To illustrate the encoding process, consider a single entry of the input vector *a* ∈ **a**. The *i*th neuron—with *i* ∈ {1, 2, …, *l*}—whose gaussian receptive field center μ_{i} is the closest to the input value *a*, gets the highest activation level *A*_{i} and will thus fire first. The other neurons fire later. The higher the distance between their centers and the input value, the lower the activation levels they get, and therefore the later they fire. The temporal separation of spikes is accentuated by the non-linear integration of the received activation levels by LIF neurons. With this mechanism, a specific input value is encoded in a specific spike pattern in the spatio-temporal domain. This population-based coding does not lie within the times to first spikes, but explicitly within the relative latencies of the spikes emitted by each neuron.
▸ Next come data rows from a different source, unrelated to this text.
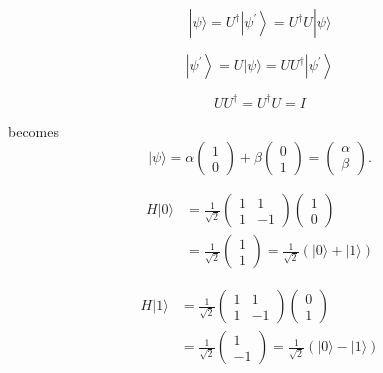 \begin{equation}
|\psi\rangle=U^{\dagger}\left|\psi^{\prime}\right\rangle=U^{\dagger} U|\psi\rangle
\end{equation} 

\begin{equation}
\left|\psi^{\prime}\right\rangle=U|\psi\rangle=U U^{\dagger}\left|\psi^{\prime}\right\rangle
\end{equation}

\begin{equation}
U U^{\dagger}=U^{\dagger} U=I
\end{equation}

becomes
\begin{equation}
|\psi\rangle=\alpha\left(\begin{array}{l}
1 \\
0
\end{array}\right)+\beta\left(\begin{array}{l}
0 \\
1
\end{array}\right)=\left(\begin{array}{l}
\alpha \\
\beta
\end{array}\right).
\end{equation}

\begin{equation}
\begin{aligned}
H|0\rangle &=\frac{1}{\sqrt{2}}\left(\begin{array}{cc}
1 & 1 \\
1 & -1
\end{array}\right)\left(\begin{array}{l}
1 \\
0
\end{array}\right) \\
&=\frac{1}{\sqrt{2}}\left(\begin{array}{l}
1 \\
1
\end{array}\right)=\frac{1}{\sqrt{2}}(|0\rangle+|1\rangle)
\end{aligned}
\end{equation}

\begin{equation}
\begin{aligned}
H|1\rangle &=\frac{1}{\sqrt{2}}\left(\begin{array}{cc}
1 & 1 \\
1 & -1
\end{array}\right)\left(\begin{array}{l}
0 \\
1
\end{array}\right) \\
&=\frac{1}{\sqrt{2}}\left(\begin{array}{c}
1 \\
-1
\end{array}\right)=\frac{1}{\sqrt{2}}(|0\rangle-|1\rangle)
\end{aligned}
\end{equation}


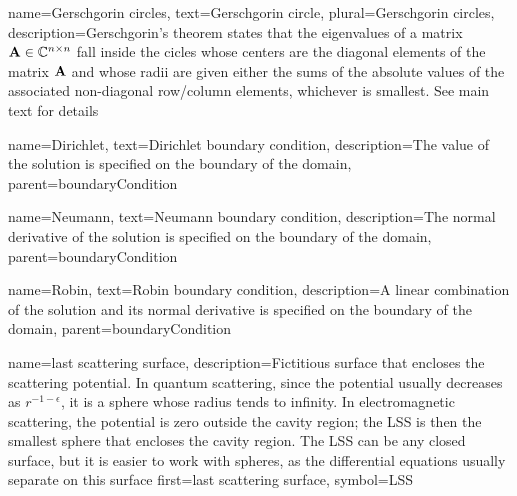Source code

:%
{%
  name={Gerschgorin circles},
  text={Gerschgorin circle},
  plural={Gerschgorin circles},
  description={Gerschgorin's theorem states that the eigenvalues of a matrix $\mathbf{A}\in\mathbb{C}^{n\times n}$ %
		fall inside the cicles whose centers are the diagonal elements of the matrix $\mathbf{A}$ and whose
		radii are given either the sums of the absolute values of the associated non-diagonal row/column elements,
		whichever is smallest. See main text for details}
}


%
{%
	name={Dirichlet},
	text={Dirichlet boundary condition},
	description={The value of the solution is specified on the boundary of the domain},
	parent={boundaryCondition}
}

%
{%
	name={Neumann},
	text={Neumann boundary condition},
	description={The normal derivative of the solution is specified on the boundary of the domain},
	parent={boundaryCondition}
}

%
{%
	name={Robin}, 
	text={Robin boundary condition},
	description={A linear combination of the solution and its normal derivative is specified on the boundary of the domain},
	parent={boundaryCondition}
}

{
	name={last scattering surface},
	description={Fictitious surface that encloses the scattering potential. In quantum scattering,
					since the potential usually decreases as $r^{-1-\epsilon}$, it is a
					sphere whose radius tends to infinity. In electromagnetic scattering, 
					the potential is zero outside the cavity region; the LSS is then 
					the smallest sphere that encloses the cavity region. The LSS can be 
					any closed surface, but it is easier to work with spheres, as the differential
					equations usually separate on this surface}
	first={last scattering surface},
	symbol={LSS} 
}
  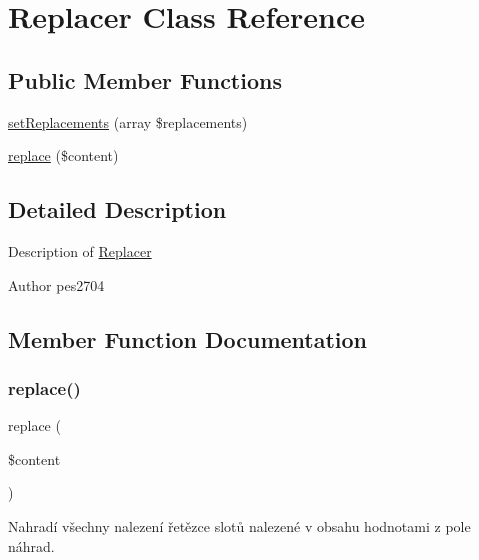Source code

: \hypertarget{class_pes_1_1_slot_1_1_replacer}{}\section{Replacer Class Reference}
\label{class_pes_1_1_slot_1_1_replacer}
\subsection*{Public Member Functions}
\begin{DoxyCompactItemize}
\item 
\mbox{\hyperlink{class_pes_1_1_slot_1_1_replacer_a1105298416788f74d0c696669ccf8d17}{set\+Replacements}} (array \$replacements)
\item 
\mbox{\hyperlink{class_pes_1_1_slot_1_1_replacer_a019bce9449986aa11411064c8f9e02c2}{replace}} (\$content)
\end{DoxyCompactItemize}


\subsection{Detailed Description}
Description of \mbox{\hyperlink{class_pes_1_1_slot_1_1_replacer}{Replacer}}

\begin{DoxyAuthor}{Author}
pes2704 
\end{DoxyAuthor}


\subsection{Member Function Documentation}
\mbox{\label{class_pes_1_1_slot_1_1_replacer_a019bce9449986aa11411064c8f9e02c2}} 
\subsubsection{\texorpdfstring{replace()}{replace()}}
{\footnotesize\ttfamily replace (\begin{DoxyParamCaption}\item[{}]{\$content }\end{DoxyParamCaption})}

Nahradí všechny nalezení řetězce slotů nalezené v obsahu hodnotami z pole náhrad.


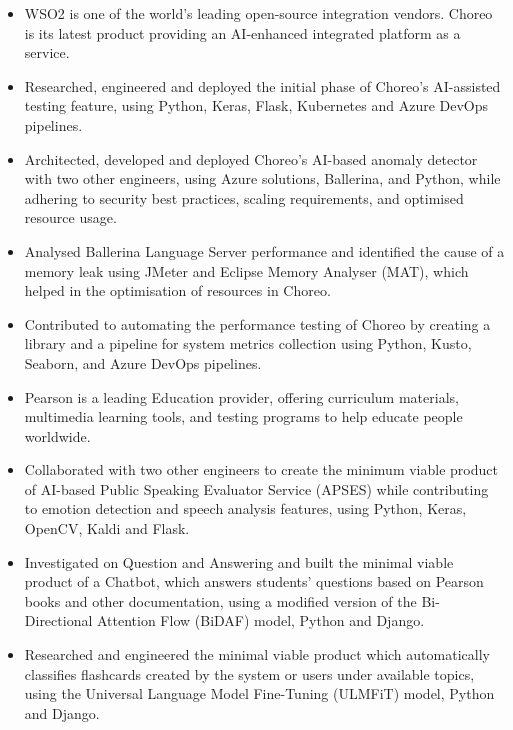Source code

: \documentclass[10pt,a4paper,ragged2e,withhyper]{altacv}
\begin{document}
\begin{itemize}
    \item WSO2 is one of the world's leading open-source integration vendors. Choreo is its latest product providing an AI-enhanced integrated platform as a service. 
    \item Researched, engineered and deployed the initial phase of Choreo's AI-assisted testing feature, using Python, Keras, Flask, Kubernetes and Azure DevOps pipelines.
    \item Architected, developed and deployed Choreo’s AI-based anomaly detector with two other engineers, using Azure solutions, Ballerina, and Python, while adhering to security best practices, scaling requirements, and optimised resource usage.
    \item Analysed Ballerina Language Server performance and identified the cause of a memory leak using JMeter and Eclipse Memory Analyser (MAT), which helped in the optimisation of resources in Choreo.
    \item Contributed to automating the performance testing of Choreo by creating a library and a pipeline for system metrics collection using Python, Kusto, Seaborn, and Azure DevOps pipelines.
\end{itemize}

\divider{}

\begin{itemize}
    \item Pearson is a leading Education provider, offering curriculum materials, multimedia learning tools, and testing programs to help educate people worldwide.
    \item Collaborated with two other engineers to create the minimum viable product of AI-based Public Speaking Evaluator Service (APSES) while contributing to emotion detection and speech analysis features, using Python, Keras, OpenCV, Kaldi and Flask.
    \item Investigated on Question and Answering and built the minimal viable product of a Chatbot, which answers students' questions based on Pearson books and other documentation, using a modified version of the Bi-Directional Attention Flow (BiDAF) model, Python and Django.
    \item Researched and engineered the minimal viable product which automatically classifies flashcards created by the system or users under available topics, using the Universal Language Model Fine-Tuning (ULMFiT) model, Python and Django.
\end{itemize}
\end{document}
Note that in the scenario of continuous input presentation, this circuit will disrupt the temporal representation of the analog inputs. Inputs need to be somewhat reset to achieve spike time reproducibility. However, it is straightforward to replace this circuit with others such as the one proposed by Rumbell et al. (2014). This method enables continuous input presentation to the network by producing oscillatory firing through an inhibitory mechanism. Thus, it generates an internal time reference through oscillations. Both encoding methods utilize a population of Gaussian receptive fields and yield identical spiking patterns. Rumbell’s method offers greater flexibility at the cost of a more complex encoding circuit.

### 2.3 W-TCRL: STDP rule for learning representations in weights

Non-weight-dependent Spike-Timing-Dependent Plasticity (NSTDP) rules can produce stable receptive fields; however, they are bistable, leading to synaptic weights saturating at minimum and maximum values (Song et al., 2000). Hence, the potential range of learning parameters, the synaptic weights in this case, is not fully utilized under NSTDP rules. This limitation significantly impedes the expressive capacity of synaptic weights, diminishing their capability to finely represent external states, such as environmental states.
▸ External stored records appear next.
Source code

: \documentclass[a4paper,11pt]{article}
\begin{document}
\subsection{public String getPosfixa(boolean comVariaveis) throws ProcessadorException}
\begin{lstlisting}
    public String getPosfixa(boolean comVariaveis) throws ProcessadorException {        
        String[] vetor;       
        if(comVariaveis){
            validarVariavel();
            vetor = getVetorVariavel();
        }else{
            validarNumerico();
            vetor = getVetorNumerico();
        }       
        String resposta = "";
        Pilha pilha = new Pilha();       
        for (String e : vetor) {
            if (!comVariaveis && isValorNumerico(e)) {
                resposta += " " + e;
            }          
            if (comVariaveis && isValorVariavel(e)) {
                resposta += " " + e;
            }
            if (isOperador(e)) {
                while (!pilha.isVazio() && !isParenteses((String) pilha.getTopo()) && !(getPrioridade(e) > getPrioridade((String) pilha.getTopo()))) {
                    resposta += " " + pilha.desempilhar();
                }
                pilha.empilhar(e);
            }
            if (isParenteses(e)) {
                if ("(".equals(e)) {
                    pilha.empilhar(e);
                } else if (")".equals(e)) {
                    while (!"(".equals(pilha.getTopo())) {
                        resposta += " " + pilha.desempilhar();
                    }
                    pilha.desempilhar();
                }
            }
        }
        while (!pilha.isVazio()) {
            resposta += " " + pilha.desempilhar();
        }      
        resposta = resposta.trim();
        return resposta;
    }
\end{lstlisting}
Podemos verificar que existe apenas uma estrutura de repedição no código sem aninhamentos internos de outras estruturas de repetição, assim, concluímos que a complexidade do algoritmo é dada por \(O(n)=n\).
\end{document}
On the other hand, Weight-dependent Spike-Timing-Dependent Plasticity (WSTDP) rules rectify this issue by generating unimodal and continuous distributions of synaptic weights, thereby leveraging the entire range of weight variation. However, these rules fall short in generating stable receptive fields (Billings and van Rossum, 2009).

Our STDP rule provides the dual advantages of stability and the complete utilization of the synaptic weight range for representation storage. The interplay between our STDP rule and the unimodal temporal code results in a stable and unimodal distribution of synaptic weights (see Figure 4). Here, the magnitude of a synaptic weight is function of the temporal distance between a presynaptic and a postsynaptic spike. In the encoding layer *u*, faster firing neurons carry a more accurate representation of the input, correspondingly leading to a higher value of the synaptic weight. This, in turn, boosts the neuron’s causal influence over the emission of a postsynaptic spike.
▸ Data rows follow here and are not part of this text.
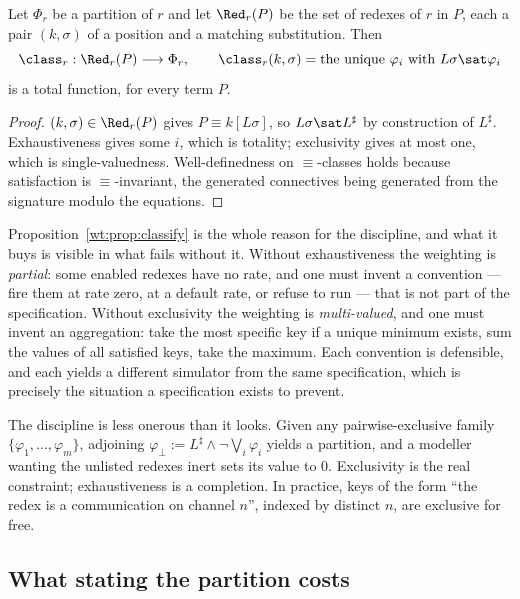 \begin{proposition}[Classification]
\label{wt:prop:classify}
Let $\Phi_r$ be a partition of $r$ and let $\Red_r(P)$ be the set of redexes of $r$ in
$P$, each a pair $(k,\sigma)$ of a position and a matching substitution. Then
\[
  \class_r : \Red_r(P) \longrightarrow \Phi_r,
  \qquad
  \class_r(k,\sigma) = \text{the unique } \varphi_i \text{ with } L\sigma \sat \varphi_i
\]
is a total function, for every term $P$.
\end{proposition}

\begin{proof}
$(k,\sigma) \in \Red_r(P)$ gives $P \equiv k[L\sigma]$, so $L\sigma \sat L^{\sharp}$ by
construction of $L^{\sharp}$. Exhaustiveness gives some $i$, which is totality;
exclusivity gives at most one, which is single-valuedness. Well-definedness on
$\equiv$-classes holds because satisfaction is $\equiv$-invariant, the generated
connectives being generated from the signature modulo the equations.
\end{proof}

Proposition~\ref{wt:prop:classify} is the whole reason for the discipline, and what it
buys is visible in what fails without it. Without exhaustiveness the weighting is
\emph{partial}: some enabled redexes have no rate, and one must invent a convention ---
fire them at rate zero, at a default rate, or refuse to run --- that is not part of the
specification. Without exclusivity the weighting is \emph{multi-valued}, and one must
invent an aggregation: take the most specific key if a unique minimum exists, sum the
values of all satisfied keys, take the maximum. Each convention is defensible, and each
yields a different simulator from the same specification, which is precisely the situation
a specification exists to prevent.

\begin{remark}
\label{wt:rmk:default}
The discipline is less onerous than it looks. Given any pairwise-exclusive family
$\{\varphi_1,\ldots,\varphi_m\}$, adjoining
$\varphi_{\bot} := L^{\sharp} \wedge \neg\bigvee_i \varphi_i$ yields a partition, and a
modeller wanting the unlisted redexes inert sets its value to $0$. Exclusivity is the
real constraint; exhaustiveness is a completion. In practice, keys of the form ``the
redex is a communication on channel $n$'', indexed by distinct $n$, are exclusive for
free.
\end{remark}

\subsection{What stating the partition costs}
\label{wt:sec:closure}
Our novel STDP rule, derived from a vector quantization criterion, operates both spatially and temporally. Spatially, it focuses on a single pair of presynaptic and postsynaptic neurons *i* and *j*, and temporally, it operates within a defined temporal window.

The change in synaptic weight Δ*w*_{ji} is calculated based on the presynaptic trace *x*_{i}(*t*) ∈ ]0, 1] and the postsynaptic trace *y*_{j}(*t*) ∈ ]0, 1]. The synaptic weight *w*_{ji} ∈ [0, 1] is then updated by this change *w*_{ji}←*w*_{ji}+Δ*w*_{ji}. Our new STDP rule is defined as follows (see Figure 3):

**Figure 3**. Illustration of the two synaptic weight adaptation cases under our novel STDP rule, demonstrating spatial and temporal locality. **(A)** The left column presents the first case, triggered in a causal context where the presynaptic spike precedes the postsynaptic one. **(B)** Conversely, the right column illustrates the second case, triggered in an anti-causal context when the postsynaptic spike precedes the presynaptic one. In both adaptation cases, the adjustment magnitude Δ*w*_{ji} is influenced by the presynaptic and postsynaptic traces *x*_{i}(*t*) and *y*_{j}(*t*), respectively. These traces are equivalent to exponential decay kernels applied to Δ_{t}, where Δ_{t} = *t*_{post}−*t*_{pre}.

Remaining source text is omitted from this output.